I went to bed that night, exhausted from the day and fell into a very deep, hard sleep. 1:30am I woke up, wide awake from a dead sleep. I wasn't sure what was going on, but I heard the Lord speaking to me, saying, 'pray for the birth mother'. I wasn't sure how to pray, what to pray... "Likewise the Spirit helps us in our weakness. For we do not know what to pray for as we ought, but the Spirit himself intercedes for us with groanings too deep for words." Romans 8:26
As I laid there, I was hit over the head... Recently I had overlooked this part of the journey. In order to adopt an available child, parental rights have to be terminated. And a birth parent CAN change their mind. Even in International adoptions. Even after a child has been in an orphanage for months and months. Anything can happen at any time. And I was reminded of that - in a very humbling way. I was reminded that I forgot about our birth mom. The fog began to clear for me, and the Lord made it clear to me what I was to pray for. And I began to pray.

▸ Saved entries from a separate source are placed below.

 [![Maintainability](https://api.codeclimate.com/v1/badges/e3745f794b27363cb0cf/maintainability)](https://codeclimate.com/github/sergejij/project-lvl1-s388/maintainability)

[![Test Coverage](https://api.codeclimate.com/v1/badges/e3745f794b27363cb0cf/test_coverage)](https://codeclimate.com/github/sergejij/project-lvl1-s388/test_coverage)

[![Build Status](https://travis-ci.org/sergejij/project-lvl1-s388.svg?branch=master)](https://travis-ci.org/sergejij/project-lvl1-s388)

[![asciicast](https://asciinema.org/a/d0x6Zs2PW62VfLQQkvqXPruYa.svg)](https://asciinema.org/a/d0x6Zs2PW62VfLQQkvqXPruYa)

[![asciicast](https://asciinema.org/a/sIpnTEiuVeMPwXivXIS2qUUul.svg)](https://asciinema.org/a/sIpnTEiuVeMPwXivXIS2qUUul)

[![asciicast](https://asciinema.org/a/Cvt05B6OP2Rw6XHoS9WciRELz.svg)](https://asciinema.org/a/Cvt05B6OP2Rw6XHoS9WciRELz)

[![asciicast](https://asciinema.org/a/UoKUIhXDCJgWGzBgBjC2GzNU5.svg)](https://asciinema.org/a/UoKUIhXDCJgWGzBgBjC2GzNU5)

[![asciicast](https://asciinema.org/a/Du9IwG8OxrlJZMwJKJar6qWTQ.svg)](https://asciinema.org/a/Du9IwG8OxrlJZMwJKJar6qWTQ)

I prayed for her. I prayed for God's will to be done. I prayed that the best decision would be made for the sake of Baby T. That if our birth mom does decide to parent, that she would be surrounded with love, support and resources to help her parent. If she is to continue on her chosen path for Baby T, and have us parent him, then I gladly welcome him as my son and will parent him, teach him about Jesus, hold fast to his roots, remember his birth mom and celebrate her who gave up everything to give him hope. Whatever the outcome, I will rejoice.
I didn't sleep much... As I was awake on and off, I prayed. I woke the next morning in tears. Will asked me if I was ok. I said, no, I'm not and I proceeded to tell him about the awakening God had with me - both physical and in my heart. I told Will, whatever happens on Tuesday, I will praise God. I am emotionally invested in this. All in.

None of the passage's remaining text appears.